Polystichum moorei
- Conservation status: Endangered (EPBC Act)

Scientific classification
- Kingdom: Plantae
- Clade: Tracheophytes
- Division: Polypodiophyta
- Class: Polypodiopsida
- Order: Polypodiales
- Suborder: Polypodiineae
- Family: Dryopteridaceae
- Genus: Polystichum
- Species: P. moorei
- Binomial name: Polystichum moorei Christ

= Polystichum moorei =

- Genus: Polystichum
- Species: moorei
- Authority: Christ
- Conservation status: EN

Species of fern

 Polystichum moorei is a fern in the family Dryopteridaceae.

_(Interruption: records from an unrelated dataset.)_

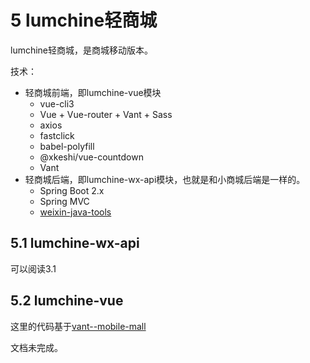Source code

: # 5 lumchine轻商城

lumchine轻商城，是商城移动版本。

技术：

* 轻商城前端，即lumchine-vue模块
  * vue-cli3 
  * Vue + Vue-router + Vant + Sass
  * axios
  * fastclick
  * babel-polyfill
  * @xkeshi/vue-countdown
  * Vant
* 轻商城后端，即lumchine-wx-api模块，也就是和小商城后端是一样的。
  * Spring Boot 2.x
  * Spring MVC
  * [weixin-java-tools](https://gitee.com/binary/weixin-java-tools)


## 5.1 lumchine-wx-api

可以阅读3.1

## 5.2 lumchine-vue

这里的代码基于[vant--mobile-mall](https://github.com/qianzhaoy/vant--mobile-mall)

文档未完成。
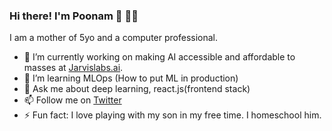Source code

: ### Hi there! I'm Poonam 👋 :woman_technologist:
I am a mother of 5yo and a computer professional.

- 🔭 I’m currently working on making AI accessible and affordable to masses at [Jarvislabs.ai](https://jarvislabs.ai/).
- 🌱 I’m learning MLOps (How to put ML in production)
- 💬 Ask me about deep learning, react.js(frontend stack)
- 📫 Follow me on [Twitter](https://twitter.com/Poonamligade)
- ⚡ Fun fact: I love playing with my son in my free time. I homeschool him.
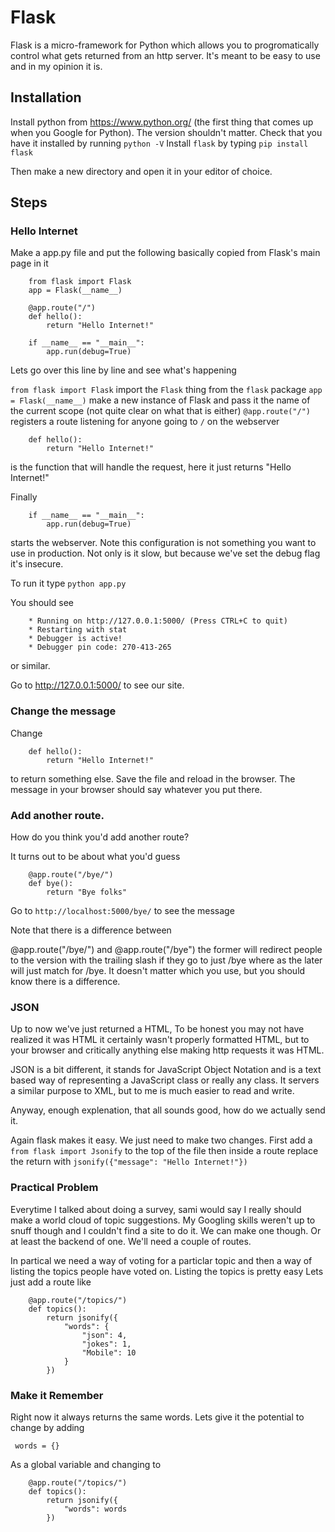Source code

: # Flask

Flask is a micro-framework for Python which allows you to progromatically control what gets returned from an http server.
It's meant to be easy to use and in my opinion it is.

## Installation

Install python from https://www.python.org/ (the first thing that comes up when you Google for Python). The version shouldn't matter.
Check that you have it installed by running `python -V`
Install `flask` by typing `pip install flask`

Then make a new directory and open it in your editor of choice.

## Steps

### Hello Internet

Make a app.py file and put the following basically copied from Flask's main page in it

        from flask import Flask
        app = Flask(__name__)

        @app.route("/")
        def hello():
            return "Hello Internet!"

        if __name__ == "__main__":
            app.run(debug=True)

Lets go over this line by line and see what's happening

`from flask import Flask` import the `Flask` thing from the `flask` package
`app = Flask(__name__)` make a new instance of Flask and pass it the name of the current scope (not quite clear on what that is either)
`@app.route("/")` registers a route listening for anyone going to `/` on the webserver

        def hello():
            return "Hello Internet!"

is the function that will handle the request, here it just returns "Hello Internet!" 

Finally 

        if __name__ == "__main__":
            app.run(debug=True)

starts the webserver. Note this configuration is not something you want to use in production. Not only is it slow, but because we've set the debug flag
it's insecure.

To run it type `python app.py`

You should see

        * Running on http://127.0.0.1:5000/ (Press CTRL+C to quit)
        * Restarting with stat
        * Debugger is active!
        * Debugger pin code: 270-413-265

or similar.


Go to http://127.0.0.1:5000/ to see our site.

### Change the message

Change 

        def hello():
            return "Hello Internet!"

to return something else. Save the file and reload in the browser. The message in your browser should say whatever you put there.

### Add another route.

How do you think you'd add another route?

It turns out to be about what you'd guess

        @app.route("/bye/")
        def bye():
            return "Bye folks"

Go to `http://localhost:5000/bye/` to see the message

Note that there is a difference between

@app.route("/bye/") and @app.route("/bye") the former will redirect people to the version with the trailing slash if they go to just /bye where as
the later will just match for /bye. It doesn't matter which you use, but you should know there is a difference.

### JSON

Up to now we've just returned a HTML, To be honest you may not have realized it was HTML it certainly wasn't properly formatted HTML,
but to your browser and critically anything else making http requests it was HTML. 

JSON is a bit different, it stands for JavaScript Object Notation and is a text based way of representing a JavaScript class or really any class. It servers a similar purpose to
XML, but to me is much easier to read and write. 


Anyway, enough explenation, that all sounds good, how do we actually send it.

Again flask makes it easy. We just need to make two changes. First add a `from flask import Jsonify` to the top of the file then inside a route replace the return with
`jsonify({"message": "Hello Internet!"})`

### Practical Problem

Everytime I talked about doing a survey, sami would say I really should make a world cloud of topic suggestions. My Googling skills weren't up to snuff though
and I couldn't find a site to do it. We can make one though. Or at least the backend of one. We'll need a couple of routes.

In partical we need a way of voting for a particlar topic and then a way of listing the topics people have voted on. Listing the topics is pretty easy
Lets just add a route like

        @app.route("/topics/")
        def topics():
            return jsonify({
                "words": {
                    "json": 4,
                    "jokes": 1,
                    "Mobile": 10
                }
            })

### Make it Remember

Right now it always returns the same words. Lets give it the potential to change by adding

     words = {}

As a global variable and changing to

        @app.route("/topics/")
        def topics():
            return jsonify({
                "words": words
            })


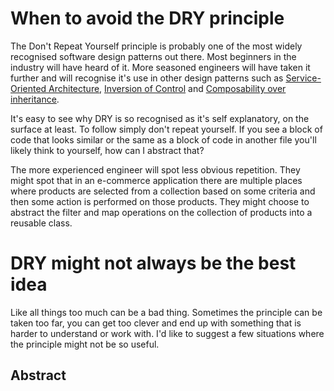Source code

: # When to avoid the DRY principle

The Don't Repeat Yourself principle is probably one of the most widely recognised
software design patterns out there. Most beginners in the industry will have heard
of it. More seasoned engineers will have taken it further and will recognise it's
use in other design patterns such as [Service-Oriented Architecture][1],
[Inversion of Control][2] and [Composability over inheritance][2].

It's easy to see why DRY is so recognised as it's self explanatory, on the surface
at least. To follow simply don't repeat yourself. If you see a block of code that
looks similar or the same as a block of code in another file you'll likely think
to yourself, how can I abstract that?

The more experienced engineer will spot less obvious repetition. They might spot
that in an e-commerce application there are multiple places where products are
selected from a collection based on some criteria and then some action is
performed on those products. They might choose to abstract the filter and map
operations on the collection of products into a reusable class.

# DRY might not always be the best idea

Like all things too much can be a bad thing. Sometimes the principle can be taken
too far, you can get too clever and end up with something that is harder to
understand or work with. I'd like to suggest a few situations where the principle
might not be so useful.

## Abstract

[1]: https://en.wikipedia.org/wiki/Service-oriented_architecture
[2]: https://en.wikipedia.org/wiki/Inversion_of_control
[3]: https://en.wikipedia.org/wiki/Composition_over_inheritance
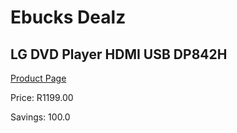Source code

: 
# Ebucks Dealz
## LG DVD Player HDMI USB DP842H
[Product Page](https://www.ebucks.com/web/shop/productSelected.do?prodId=849351703&catId=365589006)

Price: R1199.00

Savings: 100.0


	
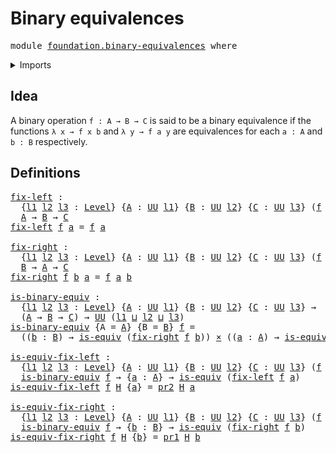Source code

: # Binary equivalences

<pre class="Agda"><a id="32" class="Keyword">module</a> <a id="39" href="foundation.binary-equivalences.html" class="Module">foundation.binary-equivalences</a> <a id="70" class="Keyword">where</a>
</pre>
<details><summary>Imports</summary>

<pre class="Agda"><a id="126" class="Keyword">open</a> <a id="131" class="Keyword">import</a> <a id="138" href="foundation.dependent-pair-types.html" class="Module">foundation.dependent-pair-types</a>
<a id="170" class="Keyword">open</a> <a id="175" class="Keyword">import</a> <a id="182" href="foundation.universe-levels.html" class="Module">foundation.universe-levels</a>

<a id="210" class="Keyword">open</a> <a id="215" class="Keyword">import</a> <a id="222" href="foundation-core.cartesian-product-types.html" class="Module">foundation-core.cartesian-product-types</a>
<a id="262" class="Keyword">open</a> <a id="267" class="Keyword">import</a> <a id="274" href="foundation-core.equivalences.html" class="Module">foundation-core.equivalences</a>
</pre>
</details>

## Idea

A binary operation `f : A → B → C` is said to be a binary equivalence if the
functions `λ x → f x b` and `λ y → f a y` are equivalences for each `a : A` and
`b : B` respectively.

## Definitions

<pre class="Agda"><a id="fix-left"></a><a id="533" href="foundation.binary-equivalences.html#533" class="Function">fix-left</a> <a id="542" class="Symbol">:</a>
  <a id="546" class="Symbol">{</a><a id="547" href="foundation.binary-equivalences.html#547" class="Bound">l1</a> <a id="550" href="foundation.binary-equivalences.html#550" class="Bound">l2</a> <a id="553" href="foundation.binary-equivalences.html#553" class="Bound">l3</a> <a id="556" class="Symbol">:</a> <a id="558" href="Agda.Primitive.html#742" class="Postulate">Level</a><a id="563" class="Symbol">}</a> <a id="565" class="Symbol">{</a><a id="566" href="foundation.binary-equivalences.html#566" class="Bound">A</a> <a id="568" class="Symbol">:</a> <a id="570" href="Agda.Primitive.html#388" class="Primitive">UU</a> <a id="573" href="foundation.binary-equivalences.html#547" class="Bound">l1</a><a id="575" class="Symbol">}</a> <a id="577" class="Symbol">{</a><a id="578" href="foundation.binary-equivalences.html#578" class="Bound">B</a> <a id="580" class="Symbol">:</a> <a id="582" href="Agda.Primitive.html#388" class="Primitive">UU</a> <a id="585" href="foundation.binary-equivalences.html#550" class="Bound">l2</a><a id="587" class="Symbol">}</a> <a id="589" class="Symbol">{</a><a id="590" href="foundation.binary-equivalences.html#590" class="Bound">C</a> <a id="592" class="Symbol">:</a> <a id="594" href="Agda.Primitive.html#388" class="Primitive">UU</a> <a id="597" href="foundation.binary-equivalences.html#553" class="Bound">l3</a><a id="599" class="Symbol">}</a> <a id="601" class="Symbol">(</a><a id="602" href="foundation.binary-equivalences.html#602" class="Bound">f</a> <a id="604" class="Symbol">:</a> <a id="606" href="foundation.binary-equivalences.html#566" class="Bound">A</a> <a id="608" class="Symbol">→</a> <a id="610" href="foundation.binary-equivalences.html#578" class="Bound">B</a> <a id="612" class="Symbol">→</a> <a id="614" href="foundation.binary-equivalences.html#590" class="Bound">C</a><a id="615" class="Symbol">)</a> <a id="617" class="Symbol">→</a>
  <a id="621" href="foundation.binary-equivalences.html#566" class="Bound">A</a> <a id="623" class="Symbol">→</a> <a id="625" href="foundation.binary-equivalences.html#578" class="Bound">B</a> <a id="627" class="Symbol">→</a> <a id="629" href="foundation.binary-equivalences.html#590" class="Bound">C</a>
<a id="631" href="foundation.binary-equivalences.html#533" class="Function">fix-left</a> <a id="640" href="foundation.binary-equivalences.html#640" class="Bound">f</a> <a id="642" href="foundation.binary-equivalences.html#642" class="Bound">a</a> <a id="644" class="Symbol">=</a> <a id="646" href="foundation.binary-equivalences.html#640" class="Bound">f</a> <a id="648" href="foundation.binary-equivalences.html#642" class="Bound">a</a>

<a id="fix-right"></a><a id="651" href="foundation.binary-equivalences.html#651" class="Function">fix-right</a> <a id="661" class="Symbol">:</a>
  <a id="665" class="Symbol">{</a><a id="666" href="foundation.binary-equivalences.html#666" class="Bound">l1</a> <a id="669" href="foundation.binary-equivalences.html#669" class="Bound">l2</a> <a id="672" href="foundation.binary-equivalences.html#672" class="Bound">l3</a> <a id="675" class="Symbol">:</a> <a id="677" href="Agda.Primitive.html#742" class="Postulate">Level</a><a id="682" class="Symbol">}</a> <a id="684" class="Symbol">{</a><a id="685" href="foundation.binary-equivalences.html#685" class="Bound">A</a> <a id="687" class="Symbol">:</a> <a id="689" href="Agda.Primitive.html#388" class="Primitive">UU</a> <a id="692" href="foundation.binary-equivalences.html#666" class="Bound">l1</a><a id="694" class="Symbol">}</a> <a id="696" class="Symbol">{</a><a id="697" href="foundation.binary-equivalences.html#697" class="Bound">B</a> <a id="699" class="Symbol">:</a> <a id="701" href="Agda.Primitive.html#388" class="Primitive">UU</a> <a id="704" href="foundation.binary-equivalences.html#669" class="Bound">l2</a><a id="706" class="Symbol">}</a> <a id="708" class="Symbol">{</a><a id="709" href="foundation.binary-equivalences.html#709" class="Bound">C</a> <a id="711" class="Symbol">:</a> <a id="713" href="Agda.Primitive.html#388" class="Primitive">UU</a> <a id="716" href="foundation.binary-equivalences.html#672" class="Bound">l3</a><a id="718" class="Symbol">}</a> <a id="720" class="Symbol">(</a><a id="721" href="foundation.binary-equivalences.html#721" class="Bound">f</a> <a id="723" class="Symbol">:</a> <a id="725" href="foundation.binary-equivalences.html#685" class="Bound">A</a> <a id="727" class="Symbol">→</a> <a id="729" href="foundation.binary-equivalences.html#697" class="Bound">B</a> <a id="731" class="Symbol">→</a> <a id="733" href="foundation.binary-equivalences.html#709" class="Bound">C</a><a id="734" class="Symbol">)</a> <a id="736" class="Symbol">→</a>
  <a id="740" href="foundation.binary-equivalences.html#697" class="Bound">B</a> <a id="742" class="Symbol">→</a> <a id="744" href="foundation.binary-equivalences.html#685" class="Bound">A</a> <a id="746" class="Symbol">→</a> <a id="748" href="foundation.binary-equivalences.html#709" class="Bound">C</a>
<a id="750" href="foundation.binary-equivalences.html#651" class="Function">fix-right</a> <a id="760" href="foundation.binary-equivalences.html#760" class="Bound">f</a> <a id="762" href="foundation.binary-equivalences.html#762" class="Bound">b</a> <a id="764" href="foundation.binary-equivalences.html#764" class="Bound">a</a> <a id="766" class="Symbol">=</a> <a id="768" href="foundation.binary-equivalences.html#760" class="Bound">f</a> <a id="770" href="foundation.binary-equivalences.html#764" class="Bound">a</a> <a id="772" href="foundation.binary-equivalences.html#762" class="Bound">b</a>

<a id="is-binary-equiv"></a><a id="775" href="foundation.binary-equivalences.html#775" class="Function">is-binary-equiv</a> <a id="791" class="Symbol">:</a>
  <a id="795" class="Symbol">{</a><a id="796" href="foundation.binary-equivalences.html#796" class="Bound">l1</a> <a id="799" href="foundation.binary-equivalences.html#799" class="Bound">l2</a> <a id="802" href="foundation.binary-equivalences.html#802" class="Bound">l3</a> <a id="805" class="Symbol">:</a> <a id="807" href="Agda.Primitive.html#742" class="Postulate">Level</a><a id="812" class="Symbol">}</a> <a id="814" class="Symbol">{</a><a id="815" href="foundation.binary-equivalences.html#815" class="Bound">A</a> <a id="817" class="Symbol">:</a> <a id="819" href="Agda.Primitive.html#388" class="Primitive">UU</a> <a id="822" href="foundation.binary-equivalences.html#796" class="Bound">l1</a><a id="824" class="Symbol">}</a> <a id="826" class="Symbol">{</a><a id="827" href="foundation.binary-equivalences.html#827" class="Bound">B</a> <a id="829" class="Symbol">:</a> <a id="831" href="Agda.Primitive.html#388" class="Primitive">UU</a> <a id="834" href="foundation.binary-equivalences.html#799" class="Bound">l2</a><a id="836" class="Symbol">}</a> <a id="838" class="Symbol">{</a><a id="839" href="foundation.binary-equivalences.html#839" class="Bound">C</a> <a id="841" class="Symbol">:</a> <a id="843" href="Agda.Primitive.html#388" class="Primitive">UU</a> <a id="846" href="foundation.binary-equivalences.html#802" class="Bound">l3</a><a id="848" class="Symbol">}</a> <a id="850" class="Symbol">→</a>
  <a id="854" class="Symbol">(</a><a id="855" href="foundation.binary-equivalences.html#815" class="Bound">A</a> <a id="857" class="Symbol">→</a> <a id="859" href="foundation.binary-equivalences.html#827" class="Bound">B</a> <a id="861" class="Symbol">→</a> <a id="863" href="foundation.binary-equivalences.html#839" class="Bound">C</a><a id="864" class="Symbol">)</a> <a id="866" class="Symbol">→</a> <a id="868" href="Agda.Primitive.html#388" class="Primitive">UU</a> <a id="871" class="Symbol">(</a><a id="872" href="foundation.binary-equivalences.html#796" class="Bound">l1</a> <a id="875" href="Agda.Primitive.html#961" class="Primitive Operator">⊔</a> <a id="877" href="foundation.binary-equivalences.html#799" class="Bound">l2</a> <a id="880" href="Agda.Primitive.html#961" class="Primitive Operator">⊔</a> <a id="882" href="foundation.binary-equivalences.html#802" class="Bound">l3</a><a id="884" class="Symbol">)</a>
<a id="886" href="foundation.binary-equivalences.html#775" class="Function">is-binary-equiv</a> <a id="902" class="Symbol">{</a><a id="903" class="Argument">A</a> <a id="905" class="Symbol">=</a> <a id="907" href="foundation.binary-equivalences.html#907" class="Bound">A</a><a id="908" class="Symbol">}</a> <a id="910" class="Symbol">{</a><a id="911" class="Argument">B</a> <a id="913" class="Symbol">=</a> <a id="915" href="foundation.binary-equivalences.html#915" class="Bound">B</a><a id="916" class="Symbol">}</a> <a id="918" href="foundation.binary-equivalences.html#918" class="Bound">f</a> <a id="920" class="Symbol">=</a>
  <a id="924" class="Symbol">((</a><a id="926" href="foundation.binary-equivalences.html#926" class="Bound">b</a> <a id="928" class="Symbol">:</a> <a id="930" href="foundation.binary-equivalences.html#915" class="Bound">B</a><a id="931" class="Symbol">)</a> <a id="933" class="Symbol">→</a> <a id="935" href="foundation-core.equivalences.html#1647" class="Function">is-equiv</a> <a id="944" class="Symbol">(</a><a id="945" href="foundation.binary-equivalences.html#651" class="Function">fix-right</a> <a id="955" href="foundation.binary-equivalences.html#918" class="Bound">f</a> <a id="957" href="foundation.binary-equivalences.html#926" class="Bound">b</a><a id="958" class="Symbol">))</a> <a id="961" href="foundation-core.cartesian-product-types.html#543" class="Function Operator">×</a> <a id="963" class="Symbol">((</a><a id="965" href="foundation.binary-equivalences.html#965" class="Bound">a</a> <a id="967" class="Symbol">:</a> <a id="969" href="foundation.binary-equivalences.html#907" class="Bound">A</a><a id="970" class="Symbol">)</a> <a id="972" class="Symbol">→</a> <a id="974" href="foundation-core.equivalences.html#1647" class="Function">is-equiv</a> <a id="983" class="Symbol">(</a><a id="984" href="foundation.binary-equivalences.html#533" class="Function">fix-left</a> <a id="993" href="foundation.binary-equivalences.html#918" class="Bound">f</a> <a id="995" href="foundation.binary-equivalences.html#965" class="Bound">a</a><a id="996" class="Symbol">))</a>

<a id="is-equiv-fix-left"></a><a id="1000" href="foundation.binary-equivalences.html#1000" class="Function">is-equiv-fix-left</a> <a id="1018" class="Symbol">:</a>
  <a id="1022" class="Symbol">{</a><a id="1023" href="foundation.binary-equivalences.html#1023" class="Bound">l1</a> <a id="1026" href="foundation.binary-equivalences.html#1026" class="Bound">l2</a> <a id="1029" href="foundation.binary-equivalences.html#1029" class="Bound">l3</a> <a id="1032" class="Symbol">:</a> <a id="1034" href="Agda.Primitive.html#742" class="Postulate">Level</a><a id="1039" class="Symbol">}</a> <a id="1041" class="Symbol">{</a><a id="1042" href="foundation.binary-equivalences.html#1042" class="Bound">A</a> <a id="1044" class="Symbol">:</a> <a id="1046" href="Agda.Primitive.html#388" class="Primitive">UU</a> <a id="1049" href="foundation.binary-equivalences.html#1023" class="Bound">l1</a><a id="1051" class="Symbol">}</a> <a id="1053" class="Symbol">{</a><a id="1054" href="foundation.binary-equivalences.html#1054" class="Bound">B</a> <a id="1056" class="Symbol">:</a> <a id="1058" href="Agda.Primitive.html#388" class="Primitive">UU</a> <a id="1061" href="foundation.binary-equivalences.html#1026" class="Bound">l2</a><a id="1063" class="Symbol">}</a> <a id="1065" class="Symbol">{</a><a id="1066" href="foundation.binary-equivalences.html#1066" class="Bound">C</a> <a id="1068" class="Symbol">:</a> <a id="1070" href="Agda.Primitive.html#388" class="Primitive">UU</a> <a id="1073" href="foundation.binary-equivalences.html#1029" class="Bound">l3</a><a id="1075" class="Symbol">}</a> <a id="1077" class="Symbol">(</a><a id="1078" href="foundation.binary-equivalences.html#1078" class="Bound">f</a> <a id="1080" class="Symbol">:</a> <a id="1082" href="foundation.binary-equivalences.html#1042" class="Bound">A</a> <a id="1084" class="Symbol">→</a> <a id="1086" href="foundation.binary-equivalences.html#1054" class="Bound">B</a> <a id="1088" class="Symbol">→</a> <a id="1090" href="foundation.binary-equivalences.html#1066" class="Bound">C</a><a id="1091" class="Symbol">)</a> <a id="1093" class="Symbol">→</a>
  <a id="1097" href="foundation.binary-equivalences.html#775" class="Function">is-binary-equiv</a> <a id="1113" href="foundation.binary-equivalences.html#1078" class="Bound">f</a> <a id="1115" class="Symbol">→</a> <a id="1117" class="Symbol">{</a><a id="1118" href="foundation.binary-equivalences.html#1118" class="Bound">a</a> <a id="1120" class="Symbol">:</a> <a id="1122" href="foundation.binary-equivalences.html#1042" class="Bound">A</a><a id="1123" class="Symbol">}</a> <a id="1125" class="Symbol">→</a> <a id="1127" href="foundation-core.equivalences.html#1647" class="Function">is-equiv</a> <a id="1136" class="Symbol">(</a><a id="1137" href="foundation.binary-equivalences.html#533" class="Function">fix-left</a> <a id="1146" href="foundation.binary-equivalences.html#1078" class="Bound">f</a> <a id="1148" href="foundation.binary-equivalences.html#1118" class="Bound">a</a><a id="1149" class="Symbol">)</a>
<a id="1151" href="foundation.binary-equivalences.html#1000" class="Function">is-equiv-fix-left</a> <a id="1169" href="foundation.binary-equivalences.html#1169" class="Bound">f</a> <a id="1171" href="foundation.binary-equivalences.html#1171" class="Bound">H</a> <a id="1173" class="Symbol">{</a><a id="1174" href="foundation.binary-equivalences.html#1174" class="Bound">a</a><a id="1175" class="Symbol">}</a> <a id="1177" class="Symbol">=</a> <a id="1179" href="foundation.dependent-pair-types.html#615" class="Field">pr2</a> <a id="1183" href="foundation.binary-equivalences.html#1171" class="Bound">H</a> <a id="1185" href="foundation.binary-equivalences.html#1174" class="Bound">a</a>

<a id="is-equiv-fix-right"></a><a id="1188" href="foundation.binary-equivalences.html#1188" class="Function">is-equiv-fix-right</a> <a id="1207" class="Symbol">:</a>
  <a id="1211" class="Symbol">{</a><a id="1212" href="foundation.binary-equivalences.html#1212" class="Bound">l1</a> <a id="1215" href="foundation.binary-equivalences.html#1215" class="Bound">l2</a> <a id="1218" href="foundation.binary-equivalences.html#1218" class="Bound">l3</a> <a id="1221" class="Symbol">:</a> <a id="1223" href="Agda.Primitive.html#742" class="Postulate">Level</a><a id="1228" class="Symbol">}</a> <a id="1230" class="Symbol">{</a><a id="1231" href="foundation.binary-equivalences.html#1231" class="Bound">A</a> <a id="1233" class="Symbol">:</a> <a id="1235" href="Agda.Primitive.html#388" class="Primitive">UU</a> <a id="1238" href="foundation.binary-equivalences.html#1212" class="Bound">l1</a><a id="1240" class="Symbol">}</a> <a id="1242" class="Symbol">{</a><a id="1243" href="foundation.binary-equivalences.html#1243" class="Bound">B</a> <a id="1245" class="Symbol">:</a> <a id="1247" href="Agda.Primitive.html#388" class="Primitive">UU</a> <a id="1250" href="foundation.binary-equivalences.html#1215" class="Bound">l2</a><a id="1252" class="Symbol">}</a> <a id="1254" class="Symbol">{</a><a id="1255" href="foundation.binary-equivalences.html#1255" class="Bound">C</a> <a id="1257" class="Symbol">:</a> <a id="1259" href="Agda.Primitive.html#388" class="Primitive">UU</a> <a id="1262" href="foundation.binary-equivalences.html#1218" class="Bound">l3</a><a id="1264" class="Symbol">}</a> <a id="1266" class="Symbol">(</a><a id="1267" href="foundation.binary-equivalences.html#1267" class="Bound">f</a> <a id="1269" class="Symbol">:</a> <a id="1271" href="foundation.binary-equivalences.html#1231" class="Bound">A</a> <a id="1273" class="Symbol">→</a> <a id="1275" href="foundation.binary-equivalences.html#1243" class="Bound">B</a> <a id="1277" class="Symbol">→</a> <a id="1279" href="foundation.binary-equivalences.html#1255" class="Bound">C</a><a id="1280" class="Symbol">)</a> <a id="1282" class="Symbol">→</a>
  <a id="1286" href="foundation.binary-equivalences.html#775" class="Function">is-binary-equiv</a> <a id="1302" href="foundation.binary-equivalences.html#1267" class="Bound">f</a> <a id="1304" class="Symbol">→</a> <a id="1306" class="Symbol">{</a><a id="1307" href="foundation.binary-equivalences.html#1307" class="Bound">b</a> <a id="1309" class="Symbol">:</a> <a id="1311" href="foundation.binary-equivalences.html#1243" class="Bound">B</a><a id="1312" class="Symbol">}</a> <a id="1314" class="Symbol">→</a> <a id="1316" href="foundation-core.equivalences.html#1647" class="Function">is-equiv</a> <a id="1325" class="Symbol">(</a><a id="1326" href="foundation.binary-equivalences.html#651" class="Function">fix-right</a> <a id="1336" href="foundation.binary-equivalences.html#1267" class="Bound">f</a> <a id="1338" href="foundation.binary-equivalences.html#1307" class="Bound">b</a><a id="1339" class="Symbol">)</a>
<a id="1341" href="foundation.binary-equivalences.html#1188" class="Function">is-equiv-fix-right</a> <a id="1360" href="foundation.binary-equivalences.html#1360" class="Bound">f</a> <a id="1362" href="foundation.binary-equivalences.html#1362" class="Bound">H</a> <a id="1364" class="Symbol">{</a><a id="1365" href="foundation.binary-equivalences.html#1365" class="Bound">b</a><a id="1366" class="Symbol">}</a> <a id="1368" class="Symbol">=</a> <a id="1370" href="foundation.dependent-pair-types.html#603" class="Field">pr1</a> <a id="1374" href="foundation.binary-equivalences.html#1362" class="Bound">H</a> <a id="1376" href="foundation.binary-equivalences.html#1365" class="Bound">b</a>
</pre>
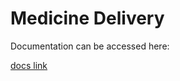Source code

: # Medicine Delivery 

Documentation can be accessed here: 

<a href = "https://documenter.getpostman.com/view/8264045/SVmzvxWF"> docs link</a>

The specific epithet honours Charles Moore, Director of the Royal Botanic Gardens, Sydney, from 1848 to 1896, who collected plants on Lord Howe Island in 1869.

==Description==
The plant is a terrestrial or lithophytic fern. It has a short rhizome with dense, brown, lanceolate scales. Its fronds combine a 2–12 cm stipe with a lamina 10–25 cm long, 7–14 cm wide.

==Distribution and habitat==
The fern is endemic to Australia’s subtropical Lord Howe Island in the Tasman Sea; it occupies rocky habitats around the bases of Mounts Lidgbird and Gower.